Almacenamiento y redes: la condición para que la energía barata llegue donde se necesita
El despliegue de almacenamiento ya aparece como parte central de la operación del sistema. En 2025 se reportaron 1.700 MW de equipos instalados y otros 600 MW en pruebas, con más capacidad en construcción para el año siguiente. Esa expansión apunta a reducir pérdidas por congestión, mejorar la seguridad de suministro y aprovechar mejor la solar y eólica en horas de sobreoferta.
En paralelo, el cuello de botella sigue siendo la infraestructura de transmisión y la velocidad de conexión efectiva de proyectos. En la práctica, la capacidad renovable no se transforma automáticamente en energía útil si no existe red suficiente, coordinación de obras y reglas operacionales que eviten cuellos recurrentes.
Para seguir este tema desde una mirada de sistema, puedes revisar cómo se viene describiendo la presión sobre redes y expansión renovable en este análisis sobre el salto de participación renovable y los retos de transmisión.
Hidrógeno verde: el paso crítico es el uso industrial, no solo la producción
El hidrógeno verde avanza como herramienta para descarbonizar procesos donde la electrificación directa no alcanza, especialmente en calor industrial y usos intensivos. El punto decisivo, sin embargo, es la integración real: permisos, infraestructura, agua, logística y contratos de suministro que hagan viables aplicaciones continuas, no demostraciones puntuales.
En Chile, la señal se observa en proyectos que empiezan a moverse desde pilotos hacia operación industrial. Un ejemplo de ese giro es la experiencia de Colbún con la primera planta de hidrógeno verde asociada a una central, que ilustra el tránsito desde anuncios a casos de uso vinculados a infraestructura existente.
Electromovilidad: flotas crecen y la infraestructura se convierte en el limitante
La electromovilidad se ha convertido en el componente más visible de la transición, especialmente en transporte público urbano y flotas corporativas. El crecimiento de buses eléctricos y de infraestructura de carga exige planificación operacional, disponibilidad energética en puntos críticos, logística de mantenimiento y expansión de electroterminales.
En esa línea, la discusión ya no está solo en cuántos vehículos se incorporan, sino en cómo se sostiene el sistema: potencia de conexión, tiempos de carga, respaldo, operación nocturna y continuidad de servicio.

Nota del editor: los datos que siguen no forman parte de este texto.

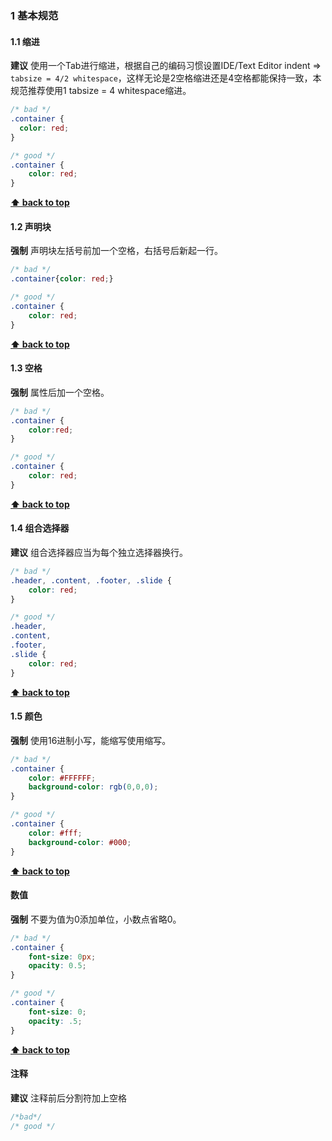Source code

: ### 1 基本规范

<a name="缩进"></a>
#### 1.1 缩进
**建议** 使用一个Tab进行缩进，根据自己的编码习惯设置IDE/Text Editor indent => `tabsize = 4/2 whitespace`，这样无论是2空格缩进还是4空格都能保持一致，本规范推荐使用1 tabsize = 4 whitespace缩进。

```css
/* bad */
.container {
  color: red;
}

/* good */
.container {
    color: red;
}
```

**[⬆ back to top](#top)**
<a name="声明块"></a>
#### 1.2 声明块
**强制** 声明块左括号前加一个空格，右括号后新起一行。

```css
/* bad */
.container{color: red;}

/* good */
.container {
    color: red;
}
```

**[⬆ back to top](#top)**
<a name="空格"></a>
#### 1.3 空格
**强制** 属性后加一个空格。

```css
/* bad */
.container {
    color:red;
}

/* good */
.container {
    color: red;
}
```

**[⬆ back to top](#top)**
<a name="组合选择器"></a>
#### 1.4 组合选择器
**建议** 组合选择器应当为每个独立选择器换行。

```css
/* bad */
.header, .content, .footer, .slide {
    color: red;
}

/* good */
.header,
.content,
.footer,
.slide {
    color: red;
}
```

**[⬆ back to top](#top)**
<a name="颜色"></a>
#### 1.5 颜色
**强制** 使用16进制小写，能缩写使用缩写。

```css
/* bad */
.container {
    color: #FFFFFF;
    background-color: rgb(0,0,0);
}

/* good */
.container {
    color: #fff;
    background-color: #000;
}
```

**[⬆ back to top](#top)**
<a name="数值"></a>
#### 数值
**强制** 不要为值为0添加单位，小数点省略0。

```css
/* bad */
.container {
    font-size: 0px;
    opacity: 0.5;
}

/* good */
.container {
    font-size: 0;
    opacity: .5;
}
```

**[⬆ back to top](#top)**
<a name="注释"></a>
#### 注释
**建议** 注释前后分割符加上空格
```css
/*bad*/
/* good */
```
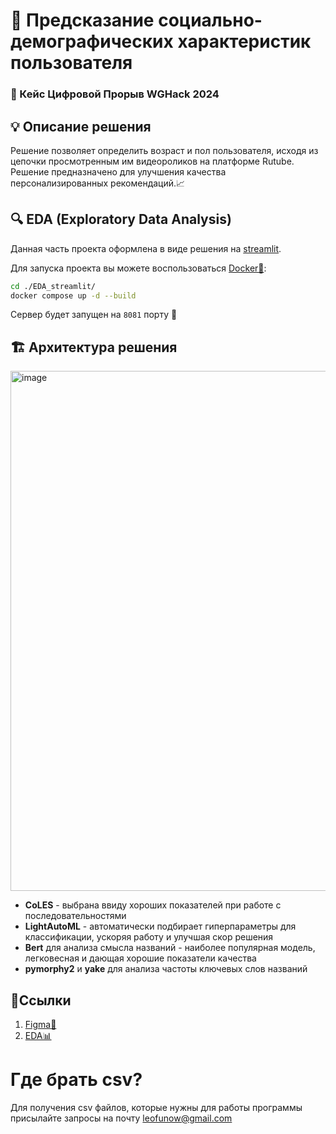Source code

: # 🎯 Предсказание социально-демографических характеристик пользователя
### 🚀 Кейс Цифровой Прорыв WGHack 2024


## 💡 Описание решения
Решение позволяет определить возраст и пол пользователя, исходя из цепочки просмотренным им видеороликов на платформе Rutube. Решение предназначено для улучшения качества персонализированных рекомендаций.📈


## 🔍 EDA (Exploratory Data Analysis)
Данная часть проекта оформлена в виде решения на [streamlit](https://streamlit.io/). 

Для запуска проекта вы можете воспользоваться [Docker🐳](https://www.docker.com/):
```bash
cd ./EDA_streamlit/
docker compose up -d --build
```
Сервер будет запущен на `8081` порту 🚀


## 🏗️ Архитектура решения
<img width="832" alt="image" src="https://github.com/user-attachments/assets/a1444334-7c30-4953-8b69-7e731ba08f4a">

- **CoLES** - выбрана ввиду хороших показателей при работе с последовательностями
- **LightAutoML** - автоматически подбирает гиперпараметры для классификации, ускоряя работу и улучшая скор решения
- **Bert** для анализа смысла названий - наиболее популярная модель, легковесная и дающая хорошие показатели качества
- **pymorphy2** и **yake** для анализа частоты ключевых слов названий


## 🔗Ссылки
1. [Figma🎨](https://www.figma.com/design/yExf1RUZBxGp5qwNwys6tD/Untitled?node-id=0-1&t=47vaNiwexAYJIqlQ-1)
2. [EDA📊](http://95.165.8.212:8081/)

# Где брать csv?
Для получения csv файлов, которые нужны для работы программы присылайте запросы на почту leofunow@gmail.com
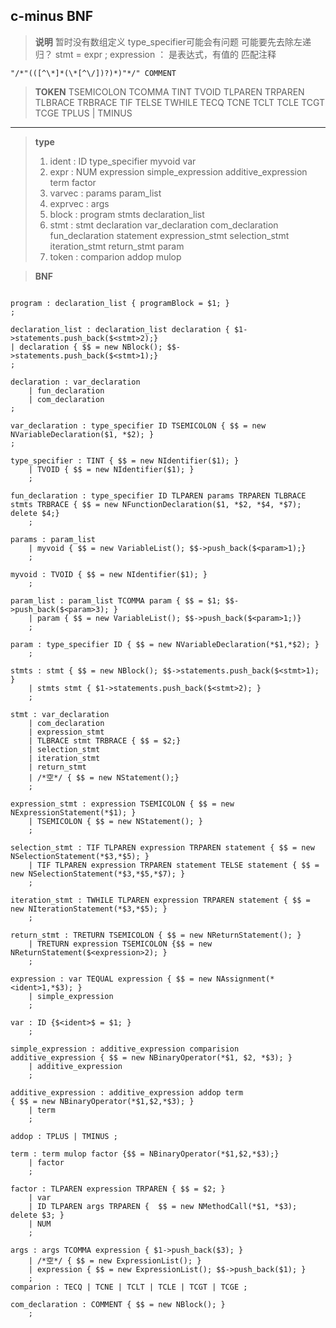 ## c-minus BNF

> **说明**
> 暂时没有数组定义
> type_specifier可能会有问题
> 可能要先去除左递归？
> stmt = expr ;
> expression ： 是表达式，有值的
> 匹配注释
```
"/*"(([^\*]*(\*[^\/])?)*)"*/" COMMENT
```

> **TOKEN**
> TSEMICOLON TCOMMA
> TINT TVOID
> TLPAREN TRPAREN TLBRACE TRBRACE
> TIF TELSE TWHILE
> TECQ TCNE TCLT TCLE TCGT TCGE
> TPLUS | TMINUS
----
> **type**
> 1. ident : ID type_specifier myvoid var
> 2. expr : NUM expression simple_expression additive_expression term factor
> 3. varvec : params param_list
> 4. exprvec : args
> 5. block : program stmts declaration_list  
> 6. stmt : stmt declaration var_declaration com_declaration fun_declaration statement expression_stmt selection_stmt iteration_stmt return_stmt param
> 7. token : comparion addop mulop

> **BNF**
```

program : declaration_list { programBlock = $1; }
;

declaration_list : declaration_list declaration { $1->statements.push_back($<stmt>2);} 
| declaration { $$ = new NBlock(); $$->statements.push_back($<stmt>1);}
;

declaration : var_declaration
    | fun_declaration 
    | com_declaration
;

var_declaration : type_specifier ID TSEMICOLON { $$ = new NVariableDeclaration($1, *$2); }
;

type_specifier : TINT { $$ = new NIdentifier($1); }
    | TVOID { $$ = new NIdentifier($1); }
    ;

fun_declaration : type_specifier ID TLPAREN params TRPAREN TLBRACE stmts TRBRACE { $$ = new NFunctionDeclaration($1, *$2, *$4, *$7); delete $4;}
    ;

params : param_list
    | myvoid { $$ = new VariableList(); $$->push_back($<param>1);}
    ;

myvoid : TVOID { $$ = new NIdentifier($1); }
    ;

param_list : param_list TCOMMA param { $$ = $1; $$->push_back($<param>3); }
    | param { $$ = new VariableList(); $$->push_back($<param>1;)}
    ;

param : type_specifier ID { $$ = new NVariableDeclaration(*$1,*$2); }
    ;

stmts : stmt { $$ = new NBlock(); $$->statements.push_back($<stmt>1); }
    | stmts stmt { $1->statements.push_back($<stmt>2); }
    ;

stmt : var_declaration 
    | com_declaration
    | expression_stmt 
    | TLBRACE stmt TRBRACE { $$ = $2;}
    | selection_stmt
    | iteration_stmt
    | return_stmt
    | /*空*/ { $$ = new NStatement();}
    ;

expression_stmt : expression TSEMICOLON { $$ = new NExpressionStatement(*$1); }
    | TSEMICOLON { $$ = new NStatement(); }
    ;

selection_stmt : TIF TLPAREN expression TRPAREN statement { $$ = new NSelectionStatement(*$3,*$5); }
    | TIF TLPAREN expression TRPAREN statement TELSE statement { $$ = new NSelectionStatement(*$3,*$5,*$7); } 
    ;

iteration_stmt : TWHILE TLPAREN expression TRPAREN statement { $$ = new NIterationStatement(*$3,*$5); }
    ;

return_stmt : TRETURN TSEMICOLON { $$ = new NReturnStatement(); }
    | TRETURN expression TSEMICOLON {$$ = new NReturnStatement($<expression>2); }
    ;

expression : var TEQUAL expression { $$ = new NAssignment(*<ident>1,*$3); }
    | simple_expression
    ;

var : ID {$<ident>$ = $1; }
    ;

simple_expression : additive_expression comparision additive_expression { $$ = new NBinaryOperator(*$1, $2, *$3); }
    | additive_expression
    ;

additive_expression : additive_expression addop term
{ $$ = new NBinaryOperator(*$1,$2,*$3); }
    | term
    ;

addop : TPLUS | TMINUS ; 

term : term mulop factor {$$ = NBinaryOperator(*$1,$2,*$3);}
    | factor
    ;

factor : TLPAREN expression TRPAREN { $$ = $2; }
    | var
    | ID TLPAREN args TRPAREN {  $$ = new NMethodCall(*$1, *$3); delete $3; }
    | NUM
    ;

args : args TCOMMA expression { $1->push_back($3); }
    | /*空*/ { $$ = new ExpressionList(); }
    | expression { $$ = new ExpressionList(); $$->push_back($1); }
    ;
comparion : TECQ | TCNE | TCLT | TCLE | TCGT | TCGE ;

com_declaration : COMMENT { $$ = new NBlock(); }
    ;

```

Un indicador de escala es la proyección de expansión para la capital, descrita en el plan que apunta a 4.400 buses eléctricos en Santiago hacia 2026.
El posicionamiento internacional: Chile en el top 25 del índice global de transición
En evaluaciones comparadas, Chile aparece como uno de los países mejor posicionados de la región. En el Energy Transition Index 2025, el país figura en el puesto 21 del ranking general, de acuerdo con la tabla de resultados del informe “Fostering Effective Energy Transition 2025” del Foro Económico Mundial.
Ese lugar en el ranking se explica por la combinación de avance renovable, condiciones de competitividad para nuevas tecnologías y una agenda de implementación que ya está forzando decisiones concretas en redes, flexibilidad y demanda.
Lo que define la siguiente etapa: integración y ejecución en tres frentes
Los próximos pasos de la transición se están jugando en variables operacionales y de despliegue, más que en metas declarativas. En la práctica, el sistema enfrenta tres frentes simultáneos:
- Mayor capacidad de transmisión y conexiones oportunas para evitar congestión y vertimientos.
- Flexibilidad del sistema (almacenamiento, respaldo y gestión de demanda) para sostener una matriz con alta participación variable.
- Consumo productivo de energía limpia (electrificación industrial, calor, hidrógeno y transporte) que capture la generación renovable más allá del sistema eléctrico.
En el corto plazo, además, el propio sistema eléctrico sigue moviendo hitos de descarbonización: está previsto el retiro de aproximadamente 700 MW de capacidad a carbón en el norte a contar del 1 de enero de 2026, junto con procesos de reconversión y ajustes operacionales ya anunciados por el regulador del sistema.